▶ _Work instruction_:
Word for word, reproduce each entry.

▶ _Task data_:
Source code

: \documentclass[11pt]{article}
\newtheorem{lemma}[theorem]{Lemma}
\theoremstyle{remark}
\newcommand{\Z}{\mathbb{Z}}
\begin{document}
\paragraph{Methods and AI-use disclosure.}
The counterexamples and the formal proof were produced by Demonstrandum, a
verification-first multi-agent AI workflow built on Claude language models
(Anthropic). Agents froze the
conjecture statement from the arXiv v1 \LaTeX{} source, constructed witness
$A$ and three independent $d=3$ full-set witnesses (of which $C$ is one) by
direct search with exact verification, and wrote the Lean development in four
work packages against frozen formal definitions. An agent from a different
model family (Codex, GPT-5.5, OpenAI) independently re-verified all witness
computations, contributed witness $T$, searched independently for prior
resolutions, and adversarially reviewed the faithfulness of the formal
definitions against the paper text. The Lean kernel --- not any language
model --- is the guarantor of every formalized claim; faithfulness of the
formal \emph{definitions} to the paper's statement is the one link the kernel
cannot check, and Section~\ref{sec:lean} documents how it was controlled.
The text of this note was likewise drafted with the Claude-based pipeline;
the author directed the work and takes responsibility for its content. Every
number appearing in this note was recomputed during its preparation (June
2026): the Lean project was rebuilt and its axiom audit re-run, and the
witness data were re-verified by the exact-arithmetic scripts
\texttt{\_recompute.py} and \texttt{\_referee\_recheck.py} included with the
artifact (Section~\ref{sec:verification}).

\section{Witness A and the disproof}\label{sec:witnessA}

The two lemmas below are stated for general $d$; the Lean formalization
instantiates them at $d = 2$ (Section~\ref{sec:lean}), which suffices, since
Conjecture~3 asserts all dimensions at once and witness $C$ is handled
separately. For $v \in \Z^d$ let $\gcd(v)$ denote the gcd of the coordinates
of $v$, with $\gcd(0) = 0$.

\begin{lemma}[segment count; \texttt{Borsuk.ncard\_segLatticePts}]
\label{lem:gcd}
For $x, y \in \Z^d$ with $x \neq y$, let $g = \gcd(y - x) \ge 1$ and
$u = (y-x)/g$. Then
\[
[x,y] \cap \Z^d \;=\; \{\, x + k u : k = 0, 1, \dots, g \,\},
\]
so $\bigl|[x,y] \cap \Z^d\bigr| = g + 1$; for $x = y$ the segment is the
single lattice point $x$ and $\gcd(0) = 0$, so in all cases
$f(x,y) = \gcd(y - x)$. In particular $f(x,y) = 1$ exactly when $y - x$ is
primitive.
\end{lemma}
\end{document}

▶ _Output for this task_:
Source code

: \documentclass[11pt]{article}
\newtheorem{lemma}[theorem]{Lemma}
\theoremstyle{remark}
\newcommand{\Z}{\mathbb{Z}}
\begin{document}
\paragraph{Methods and AI-use disclosure.}
The counterexamples and the formal proof were produced by Demonstrandum, a
verification-first multi-agent AI workflow built on Claude language models
(Anthropic). Agents froze the
conjecture statement from the arXiv v1 \LaTeX{} source, constructed witness
$A$ and three independent $d=3$ full-set witnesses (of which $C$ is one) by
direct search with exact verification, and wrote the Lean development in four
work packages against frozen formal definitions. An agent from a different
model family (Codex, GPT-5.5, OpenAI) independently re-verified all witness
computations, contributed witness $T$, searched independently for prior
resolutions, and adversarially reviewed the faithfulness of the formal
definitions against the paper text. The Lean kernel --- not any language
model --- is the guarantor of every formalized claim; faithfulness of the
formal \emph{definitions} to the paper's statement is the one link the kernel
cannot check, and Section~\ref{sec:lean} documents how it was controlled.
The text of this note was likewise drafted with the Claude-based pipeline;
the author directed the work and takes responsibility for its content. Every
number appearing in this note was recomputed during its preparation (June
2026): the Lean project was rebuilt and its axiom audit re-run, and the
witness data were re-verified by the exact-arithmetic scripts
\texttt{\_recompute.py} and \texttt{\_referee\_recheck.py} included with the
artifact (Section~\ref{sec:verification}).

\section{Witness A and the disproof}\label{sec:witnessA}

The two lemmas below are stated for general $d$; the Lean formalization
instantiates them at $d = 2$ (Section~\ref{sec:lean}), which suffices, since
Conjecture~3 asserts all dimensions at once and witness $C$ is handled
separately. For $v \in \Z^d$ let $\gcd(v)$ denote the gcd of the coordinates
of $v$, with $\gcd(0) = 0$.

\begin{lemma}[segment count; \texttt{Borsuk.ncard\_segLatticePts}]
\label{lem:gcd}
For $x, y \in \Z^d$ with $x \neq y$, let $g = \gcd(y - x) \ge 1$ and
$u = (y-x)/g$. Then
\[
[x,y] \cap \Z^d \;=\; \{\, x + k u : k = 0, 1, \dots, g \,\},
\]
so $\bigl|[x,y] \cap \Z^d\bigr| = g + 1$; for $x = y$ the segment is the
single lattice point $x$ and $\gcd(0) = 0$, so in all cases
$f(x,y) = \gcd(y - x)$. In particular $f(x,y) = 1$ exactly when $y - x$ is
primitive.
\end{lemma}
\end{document}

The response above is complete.